▶ _What to work on_
Please retype the entries below exactly, only from their first line through the line containing "The only form", leaving every picture out.

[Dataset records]
╔══

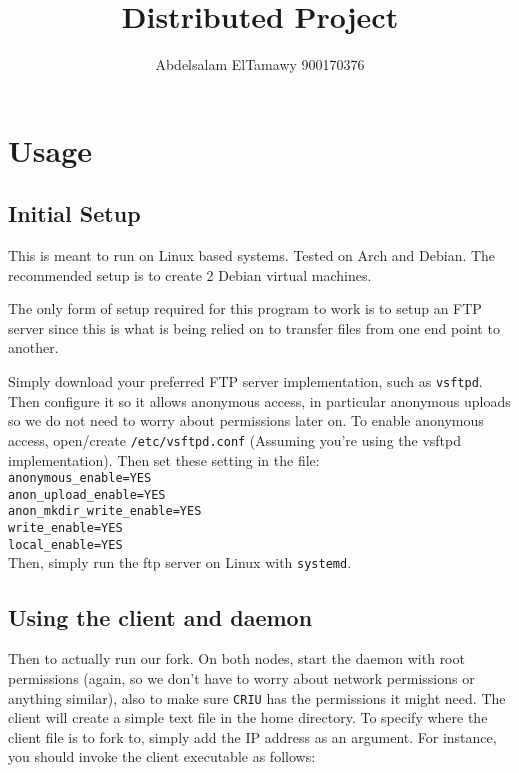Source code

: \documentclass{article}
\author{Abdelsalam ElTamawy 900170376}
\title{Distributed Project}
\begin{document}
\maketitle

\section{Usage}

\subsection{Initial Setup}
This is meant to run on Linux based systems. Tested on Arch and Debian. The recommended setup is to create 2 Debian virtual machines.

The only form of setup required for this program to work is to setup an FTP server since this is what is being relied on to transfer files from one end point to another.

Simply download your preferred FTP server implementation, such as \verb|vsftpd|.
Then configure it so it allows anonymous access, in particular anonymous uploads so we do not need to worry about permissions later on.
To enable anonymous access, open/create \verb|/etc/vsftpd.conf| (Assuming you're using the vsftpd implementation). Then set these setting in the file:\\

\noindent \verb|anonymous_enable=YES|\\
\verb|anon_upload_enable=YES|\\
\verb|anon_mkdir_write_enable=YES|\\
\verb|write_enable=YES|\\
\verb|local_enable=YES|\\

Then, simply run the ftp server on Linux with \verb|systemd|.

\subsection{Using the client and daemon}
Then to actually run our fork. On both nodes, start the daemon with root permissions (again, so we don't have to worry about network permissions or anything similar), also to make sure \verb|CRIU| has the permissions it might need.
The client will create a simple text file in the home directory.
To specify where the client file is to fork to, simply add the IP address as an argument.
For instance, you should invoke the client executable as follows:\\
\end{document}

╚══

▶ _Reply_
Source code

: \documentclass{article}
\author{Abdelsalam ElTamawy 900170376}
\title{Distributed Project}
\begin{document}
\maketitle

\section{Usage}

\subsection{Initial Setup}
This is meant to run on Linux based systems. Tested on Arch and Debian. The recommended setup is to create 2 Debian virtual machines.

The only form of setup required for this program to work is to setup an FTP server since this is what is being relied on to transfer files from one end point to another.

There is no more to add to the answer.